Il tema della Sapienza è centrale nelle letture di questa domenica; in modo particolare nel Vangelo, nel quale si parla di cinque ragazze sagge e, in loro contrapposizione, di cinque ragazze stolte, “stupide”. Ma che cos’è la Sapienza, che cosa significa essere stolti? Prima di tutto è la ricerca stessa della Sapienza che ci rende sapienti. La Sapienza è un desiderio. La Sapienza, per noi cristiani, è una persona che si è fatta carne, quindi la vera Sapienza è il desiderio di Cristo. Chi si mette in ricerca sincera di Cristo è come se l’avesse già trovato e incontrato. La vera saggezza ci dice che la fede non può e non deve essere improvvisata, ma va preparata e curata così come nel Vangelo le ragazze sagge si premuniscono di altro olio.

Opposta alla sapienza c’è la stupidità, ma questa non riguarda l’intelletto. Noi solitamente diciamo stupido ad una persona che non ci arriva, che è lento a capire. A Bernadette davano della stupida perché non era capace a memorizzare le formule di catechismo che le avrebbero permesso di ricevere la Prima Comunione. Ella stessa ironicamente diceva di sé stessa: “è più facile ficcare il libro di catechismo nella mia testa, piuttosto che imparare le formule a memoria”. Nessuno di noi direbbe oggi che Bernadette fosse una stupida, in quanto sicuramente fu una di quelle ragazze sagge e il suo desiderio di Cristo e dei beni del Cielo cresceva di giorno in giorno. La stoltezza riguarda invece la nostra umanità. Bonhoffer diceva che la liberazione interiore dell’uomo alla vita responsabile davanti a Dio è l’unica reale vittoria alla stupidità. Penso che la vera Sapienza sia quella di predisporre tutto, di essere pronti ad ogni evenienza proprio perché la vita ci riserva sempre sorprese, non sappiamo a cosa andremo incontro. Per dirla in modo diverso noi sappiamo a chi andiamo incontro, ma non siamo noi a decidere come avverrà questo incontro, in quali modalità. Significa non rimanere scandalizzati di Dio, perché lui viene non come ce lo aspettiamo noi.
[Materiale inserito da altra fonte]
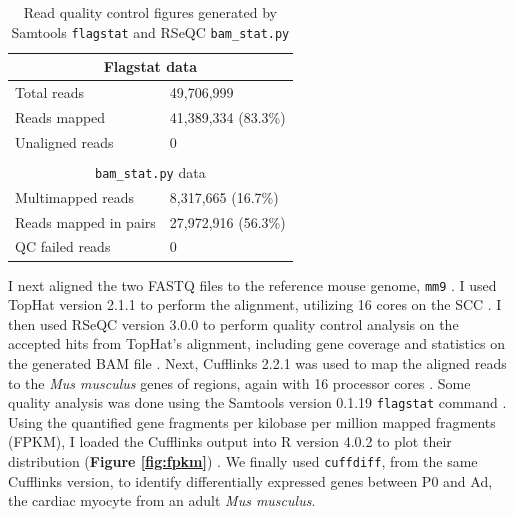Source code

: \documentclass{article}
\begin{document}
\begin{table}[!h]
\centering
\begin{tabular}{ll}
\hline
\multicolumn{2}{|c|}{Flagstat data}                                                    \\ \hline\hline
\multicolumn{1}{|l|}{Total reads}           & \multicolumn{1}{l|}{49,706,999}          \\ \hline
\multicolumn{1}{|l|}{Reads mapped}          & \multicolumn{1}{l|}{41,389,334 (83.3\%)} \\ \hline
\multicolumn{1}{|l|}{Unaligned reads}       & \multicolumn{1}{l|}{0}                   \\ \hline
                                            &                                          \\ \hline
\multicolumn{2}{|c|}{\texttt{bam\_stat.py} data}                                                    \\ \hline\hline
\multicolumn{1}{|l|}{Multimapped reads}     & \multicolumn{1}{l|}{8,317,665 (16.7\%)}  \\ \hline
\multicolumn{1}{|l|}{Reads mapped in pairs} & \multicolumn{1}{l|}{27,972,916 (56.3\%)} \\ \hline
\multicolumn{1}{|l|}{QC failed reads}       & \multicolumn{1}{l|}{0}                   \\ \hline
\end{tabular}
\caption{Read quality control figures generated by Samtools \texttt{flagstat} and RSeQC \texttt{bam\_stat.py}}
\label{tab:flagstat}
\end{table}

I next aligned the two FASTQ files to the reference mouse genome, \texttt{mm9} \cite{MGSCv37Mm9Genome}. I used TopHat version 2.1.1 to perform the alignment, utilizing 16 cores on the SCC \cite{trapnellTopHatDiscoveringSplice2009}. I then used RSeQC version 3.0.0 to perform quality control analysis on the accepted hits from TopHat's alignment, including gene coverage and statistics on the generated BAM file \cite{RSeQCRNAseqQuality}. Next, Cufflinks 2.2.1 was used to map the aligned reads to the \textit{Mus musculus} genes of regions, again with 16 processor cores \cite{trapnellTranscriptAssemblyQuantification2010}. Some quality analysis was done using the Samtools version 0.1.19 \texttt{flagstat} command \cite{danecekTwelveYearsSAMtools2021}. Using the quantified gene fragments per kilobase per million mapped fragments (FPKM), I loaded the Cufflinks output into R version 4.0.2 to plot their distribution (\textbf{Figure \ref{fig:fpkm}}) \cite{rlang}. We finally used \texttt{cuffdiff}, from the same Cufflinks version, to identify differentially expressed genes between P0 and Ad, the cardiac myocyte from an adult \textit{Mus musculus}.
\end{document}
Gesù è un inguaribile ritardatario. Per noi il ritardo significa mancanza di serietà, di attenzione; per Dio significa l’esatto contrario: cura, pazienza, amore. I ritardi di Dio sono giustificati perché rivelano il suo grande amore per noi. Infatti, la sapienza delle sagge consiste nell’aver valutato anche il possibile ritardo dello Sposo. Le stolte, come le sagge, si sono addormentate. Il sonno nella Bibbia indica sempre la mancanza di fede. Anche le sagge hanno mancato di fede, anche le sagge sono entrate nel buio e nell’oscurità della fede. C’è poco da fare: quando abbiamo una preoccupazione o un dubbio che ci assilla, la nostra reazione è quella di dormire. Il sonno non è solo un recupero delle energie psicomotorie ma è anche un meccanismo di difesa che ci preserva dall’ansia, dallo stress e dalla paura di sentirci abbandonati. Noi non sopportiamo l’idea del ritardo perché è come dire: «io per te non esisto!».

Madre Teresa, donna sapiente, è entrata anche lei in questa oscurità della fede, ma cosa l’ha salvata dall’incredulità? La scorta dell’olio, ovvero più sentiva Gesù distante e più lo desiderava. La Sapienza è allora l’arte di saper vivere il tempo: la venuta del Signore non è misurabile cronologicamente, non è questione di tempo, ma è un andare incontro a Lui che già oggi viene nella mia vita, che già oggi è presente seppure nell’ombra e nell’oscurità della fede.

Noi possederemo la vera Sapienza quando saremo capaci di coniugare la fine con il fine.